___ Information
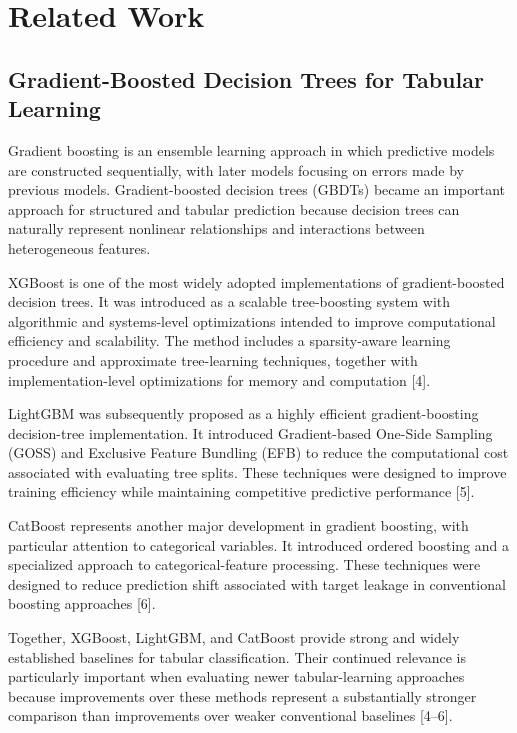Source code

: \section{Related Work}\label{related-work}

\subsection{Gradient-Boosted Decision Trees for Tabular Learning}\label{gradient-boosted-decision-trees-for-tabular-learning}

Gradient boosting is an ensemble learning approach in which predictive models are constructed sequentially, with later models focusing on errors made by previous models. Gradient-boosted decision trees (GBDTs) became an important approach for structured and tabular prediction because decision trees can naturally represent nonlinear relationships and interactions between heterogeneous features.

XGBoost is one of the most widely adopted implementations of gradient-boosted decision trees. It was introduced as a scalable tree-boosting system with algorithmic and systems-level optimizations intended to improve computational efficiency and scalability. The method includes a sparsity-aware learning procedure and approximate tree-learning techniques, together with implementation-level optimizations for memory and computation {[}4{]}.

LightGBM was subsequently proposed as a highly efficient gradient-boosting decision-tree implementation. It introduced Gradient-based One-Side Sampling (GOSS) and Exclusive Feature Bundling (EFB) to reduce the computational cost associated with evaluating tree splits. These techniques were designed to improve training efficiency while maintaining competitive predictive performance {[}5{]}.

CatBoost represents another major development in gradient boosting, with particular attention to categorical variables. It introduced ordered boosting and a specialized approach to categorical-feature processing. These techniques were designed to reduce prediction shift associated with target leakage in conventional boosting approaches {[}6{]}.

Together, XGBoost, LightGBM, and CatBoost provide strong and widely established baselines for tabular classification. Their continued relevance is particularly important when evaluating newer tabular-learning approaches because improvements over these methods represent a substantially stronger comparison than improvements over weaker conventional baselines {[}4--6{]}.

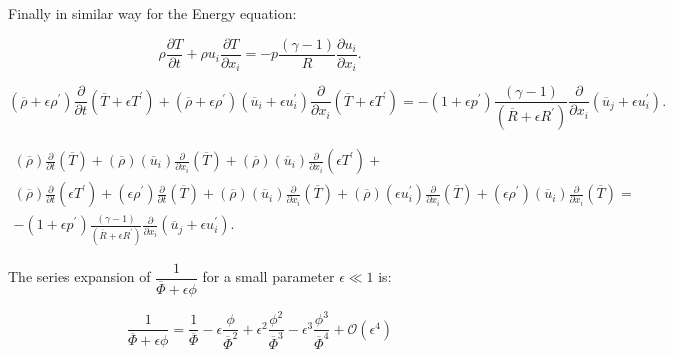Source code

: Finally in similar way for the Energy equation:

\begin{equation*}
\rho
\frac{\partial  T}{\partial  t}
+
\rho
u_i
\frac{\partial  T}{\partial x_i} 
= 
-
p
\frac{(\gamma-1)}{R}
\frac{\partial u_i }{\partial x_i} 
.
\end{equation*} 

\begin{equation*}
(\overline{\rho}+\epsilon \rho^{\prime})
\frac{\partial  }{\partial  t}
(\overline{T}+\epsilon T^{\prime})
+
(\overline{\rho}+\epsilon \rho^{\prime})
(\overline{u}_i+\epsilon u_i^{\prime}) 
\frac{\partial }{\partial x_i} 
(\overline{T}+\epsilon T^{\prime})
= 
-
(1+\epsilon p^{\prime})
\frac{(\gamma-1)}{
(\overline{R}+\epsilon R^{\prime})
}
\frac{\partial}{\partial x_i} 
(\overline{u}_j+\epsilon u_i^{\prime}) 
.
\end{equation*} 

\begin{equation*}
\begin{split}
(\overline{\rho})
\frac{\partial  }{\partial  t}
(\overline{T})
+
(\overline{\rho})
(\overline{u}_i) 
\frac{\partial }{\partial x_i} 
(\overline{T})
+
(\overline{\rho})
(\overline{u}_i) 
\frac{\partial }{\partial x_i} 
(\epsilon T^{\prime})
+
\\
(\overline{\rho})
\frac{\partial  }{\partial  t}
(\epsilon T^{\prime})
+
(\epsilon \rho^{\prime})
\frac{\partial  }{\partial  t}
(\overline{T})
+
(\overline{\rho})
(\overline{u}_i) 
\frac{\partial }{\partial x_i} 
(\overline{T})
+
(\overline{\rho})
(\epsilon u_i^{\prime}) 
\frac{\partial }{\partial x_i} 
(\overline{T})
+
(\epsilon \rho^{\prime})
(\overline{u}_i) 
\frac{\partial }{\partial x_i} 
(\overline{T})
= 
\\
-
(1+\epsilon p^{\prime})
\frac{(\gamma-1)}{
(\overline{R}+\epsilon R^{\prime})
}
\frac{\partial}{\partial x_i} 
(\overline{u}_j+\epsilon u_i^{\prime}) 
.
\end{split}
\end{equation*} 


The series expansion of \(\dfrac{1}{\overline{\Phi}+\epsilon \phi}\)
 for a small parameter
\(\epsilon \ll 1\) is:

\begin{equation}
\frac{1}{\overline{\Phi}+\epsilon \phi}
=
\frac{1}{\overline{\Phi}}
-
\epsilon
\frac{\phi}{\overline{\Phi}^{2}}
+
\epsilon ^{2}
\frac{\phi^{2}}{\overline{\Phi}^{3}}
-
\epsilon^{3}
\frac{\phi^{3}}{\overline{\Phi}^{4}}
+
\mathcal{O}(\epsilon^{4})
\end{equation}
______
▶ **Work to be completed**:
For the data shown above, give the number of lines where the word "computational" appears, and nothing else.

▶ **Answer section**:
2